• _Exercise description_
Of all the lines below, output only those starting at the one with "its return value" and ending at the one with "With a solid", both ends included, exactly as written.

• _Data shown_
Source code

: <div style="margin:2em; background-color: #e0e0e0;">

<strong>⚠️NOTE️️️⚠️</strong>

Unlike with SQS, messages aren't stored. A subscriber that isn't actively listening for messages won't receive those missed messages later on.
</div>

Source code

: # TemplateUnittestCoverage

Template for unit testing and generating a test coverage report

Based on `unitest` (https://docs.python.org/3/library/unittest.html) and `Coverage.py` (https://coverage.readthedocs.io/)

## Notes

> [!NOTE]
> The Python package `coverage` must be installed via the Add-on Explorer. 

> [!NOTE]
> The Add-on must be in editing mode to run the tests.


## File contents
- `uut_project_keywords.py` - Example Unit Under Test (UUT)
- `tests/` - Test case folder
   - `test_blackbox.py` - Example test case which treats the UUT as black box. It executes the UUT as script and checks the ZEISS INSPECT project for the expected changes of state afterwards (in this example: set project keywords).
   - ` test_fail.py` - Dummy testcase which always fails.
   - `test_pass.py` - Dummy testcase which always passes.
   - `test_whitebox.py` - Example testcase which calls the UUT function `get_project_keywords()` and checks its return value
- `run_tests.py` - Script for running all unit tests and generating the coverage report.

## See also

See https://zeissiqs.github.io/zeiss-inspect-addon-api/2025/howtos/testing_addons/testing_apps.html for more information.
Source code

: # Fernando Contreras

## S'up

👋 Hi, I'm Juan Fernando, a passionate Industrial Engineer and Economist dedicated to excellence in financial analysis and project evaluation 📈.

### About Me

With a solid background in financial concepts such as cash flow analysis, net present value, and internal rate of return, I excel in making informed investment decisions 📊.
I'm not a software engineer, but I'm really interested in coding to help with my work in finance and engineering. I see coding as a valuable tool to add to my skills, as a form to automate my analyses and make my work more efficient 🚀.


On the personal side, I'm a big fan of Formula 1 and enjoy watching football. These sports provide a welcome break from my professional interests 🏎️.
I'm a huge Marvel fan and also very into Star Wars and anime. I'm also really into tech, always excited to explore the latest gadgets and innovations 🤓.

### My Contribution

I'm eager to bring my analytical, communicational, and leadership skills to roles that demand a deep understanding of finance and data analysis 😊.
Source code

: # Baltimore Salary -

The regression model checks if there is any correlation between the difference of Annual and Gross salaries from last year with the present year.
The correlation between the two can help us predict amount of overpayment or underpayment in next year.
==
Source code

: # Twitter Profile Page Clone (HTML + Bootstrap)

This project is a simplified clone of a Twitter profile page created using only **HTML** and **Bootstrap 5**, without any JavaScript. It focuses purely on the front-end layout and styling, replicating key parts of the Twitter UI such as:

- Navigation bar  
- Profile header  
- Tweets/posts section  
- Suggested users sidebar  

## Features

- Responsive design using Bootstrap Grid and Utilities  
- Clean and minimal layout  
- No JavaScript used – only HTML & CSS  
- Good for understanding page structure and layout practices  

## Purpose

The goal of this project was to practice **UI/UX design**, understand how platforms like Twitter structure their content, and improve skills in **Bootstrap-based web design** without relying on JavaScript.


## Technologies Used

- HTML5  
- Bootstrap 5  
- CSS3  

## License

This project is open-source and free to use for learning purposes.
* * *
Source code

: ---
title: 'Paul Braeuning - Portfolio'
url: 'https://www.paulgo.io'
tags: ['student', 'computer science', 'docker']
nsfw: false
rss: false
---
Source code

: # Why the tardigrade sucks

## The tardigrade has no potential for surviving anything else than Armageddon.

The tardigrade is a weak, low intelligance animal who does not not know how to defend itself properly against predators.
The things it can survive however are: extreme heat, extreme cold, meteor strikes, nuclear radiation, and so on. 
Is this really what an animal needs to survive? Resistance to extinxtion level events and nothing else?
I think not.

• _Written response_
   - `test_whitebox.py` - Example testcase which calls the UUT function `get_project_keywords()` and checks its return value
- `run_tests.py` - Script for running all unit tests and generating the coverage report.

## See also

See https://zeissiqs.github.io/zeiss-inspect-addon-api/2025/howtos/testing_addons/testing_apps.html for more information.
Source code

: # Fernando Contreras

## S'up

👋 Hi, I'm Juan Fernando, a passionate Industrial Engineer and Economist dedicated to excellence in financial analysis and project evaluation 📈.

### About Me

With a solid background in financial concepts such as cash flow analysis, net present value, and internal rate of return, I excel in making informed investment decisions 📊.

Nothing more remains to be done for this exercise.